-
آن کبوتر را که بام آموختست ** تو مخوان میرانش کان پر دوختست 1990
- Dama gelmeyi öğrenen güvercini çağırma, kov, o bir yere gidemez, kanadı bağlıdır.
-
ای ضیاء الحق حسامالدین برانش ** کز ملاقات تو بر رستست جانش
- Ey hak Ziyası Hüsameddin, onu kovsan da seninle buluştuğu için can kanadı bitmiştir;
-
گر برانی مرغ جانش از گزاف ** هم بگرد بام تو آرد طواف
- Kovsan da can kuşu, sebepsiz olarak senin damının etrafında döner dolaşır.
-
چینه و نقلش همه بر بام تست ** پر زنان بر اوج مست دام تست
- Onun yiyeceği ,içeceği, konacağı yer, hep senin damındır. Yücelerde kanat çırpar ama tuzağına âşıktır.
-
گر دمی منکر شود دزدانه روح ** در ادای شکرت ای فتح و فتوح
- Hattâ ruh, bir an hırsızlamacasına o fütuhattan dolayı sana şükretmese, münkir olsa.
-
شحنهی عشق مکرر کینهاش ** طشت آتش مینهد بر سینهاش 1995
- Durup dinlenmeden kin güden aşk sahnesi, derhal o inkâr eden göğüse ateş dolu bir leğen koyuverir.
-
که بیا سوی مه و بگذر ز گرد ** شاه عشقت خواند زوتر باز گرد
- Aya gel, tozdan vazgeç.

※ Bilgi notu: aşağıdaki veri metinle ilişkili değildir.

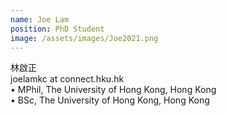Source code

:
 ```yaml
---
name: Joe Lam  
position: PhD Student  
image: /assets/images/Joe2021.png  
---
```

林啟正  
joelamkc at connect.hku.hk  
• MPhil, The University of Hong Kong, Hong Kong  
• BSc, The University of Hong Kong, Hong Kong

Aşk padişahı seni çağırmada, çabuk dön der.
-
گرد این بام و کبوترخانه من ** چون کبوتر پر زنم مستانه من
- Ben, güvercin gibi sarhoşçasına bu damın, bu güvercinliğin etrafında kanat çırpmaktayım.
-
جبرئیل عشقم و سدرهم توی ** من سقیمم عیسی مریم توی
- Aşk Cebrailiyim, Sidre’m sensin. İlletliyim, Meryem oğlu İsa sensin bana.
-
جوش ده آن بحر گوهربار را ** خوش بپرس امروز این بیمار را
- O inciler saçan denizi coştur. Şu hastayı bu gün bir hoşça sor, soruştur!